The woman made her way slowly and painfully across my office and into a chair. Her name was Jaylee. She was attractive, in her early forties, with mahogany hair pulled back in a low ponytail—but she was obviously in great discomfort. As she began her story, silent tears coursed down her face and fell onto hands that were clasped tightly in her lap—hands that were beginning to show signs of arthritic disfigurement.
Several years before, Jaylee had returned home early from a meeting—to find her husband in bed with the babysitter.

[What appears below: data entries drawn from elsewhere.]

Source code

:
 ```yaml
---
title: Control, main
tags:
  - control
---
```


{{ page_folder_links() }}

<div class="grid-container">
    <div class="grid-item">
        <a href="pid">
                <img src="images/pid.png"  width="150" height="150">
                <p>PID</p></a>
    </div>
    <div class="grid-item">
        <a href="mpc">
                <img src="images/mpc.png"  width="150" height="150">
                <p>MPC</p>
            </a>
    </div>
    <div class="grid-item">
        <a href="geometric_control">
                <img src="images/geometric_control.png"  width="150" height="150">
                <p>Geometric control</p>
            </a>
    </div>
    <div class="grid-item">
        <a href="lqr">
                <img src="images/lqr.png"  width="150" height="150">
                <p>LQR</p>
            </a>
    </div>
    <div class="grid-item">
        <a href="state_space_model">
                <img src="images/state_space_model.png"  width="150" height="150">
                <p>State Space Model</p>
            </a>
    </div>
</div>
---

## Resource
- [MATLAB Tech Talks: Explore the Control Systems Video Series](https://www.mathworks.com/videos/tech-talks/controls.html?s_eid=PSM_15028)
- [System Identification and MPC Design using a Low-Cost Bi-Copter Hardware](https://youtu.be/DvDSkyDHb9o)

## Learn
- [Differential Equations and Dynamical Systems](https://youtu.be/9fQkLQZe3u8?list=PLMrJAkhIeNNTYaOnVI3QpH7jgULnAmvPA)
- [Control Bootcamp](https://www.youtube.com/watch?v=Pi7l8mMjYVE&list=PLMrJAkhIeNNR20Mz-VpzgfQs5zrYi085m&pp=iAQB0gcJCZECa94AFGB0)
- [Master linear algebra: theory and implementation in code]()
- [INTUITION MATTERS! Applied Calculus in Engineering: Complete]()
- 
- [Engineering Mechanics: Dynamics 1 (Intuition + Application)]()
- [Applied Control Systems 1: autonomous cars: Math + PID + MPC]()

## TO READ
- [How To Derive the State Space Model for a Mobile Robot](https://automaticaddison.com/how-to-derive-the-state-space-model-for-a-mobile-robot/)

“I’ve tried to get over it,” she said. “We got a new bed and redecorated the room. We went to counselling. I’ve tried everything—I really have—but nothing has worked. Every time I look at him, all I see in my mind’s eye is the two of them in our bed in the midst of rumpled sheets. And to add insult to injury, a few weeks ago, my doctor told me I had an autoimmune disease. I’m always in pain. Everything about my body aches.”
I listened carefully before responding. “Have you tried changing the picture in your mind’s eye?” I asked at last. “Have you purposefully envisioned a replacement image when-ever that old picture pops up?”
She shook her head. “That psychological stuff doesn’t work for me.”
I smiled. “It’s brain-function stuff.”
She rolled her eyes and continued. “As I said, I’ve tried everything, but nothing has helped. Finally, I told him to move out.”
“And how is that working?” I asked. Silence, and more tears.
“It appears that you’re still sad,” I said. “It’s been five years since the incident. What are you still sad about?”
In a nanosecond, her entire demeanour changed. Her black eyes blazed fire and indignation.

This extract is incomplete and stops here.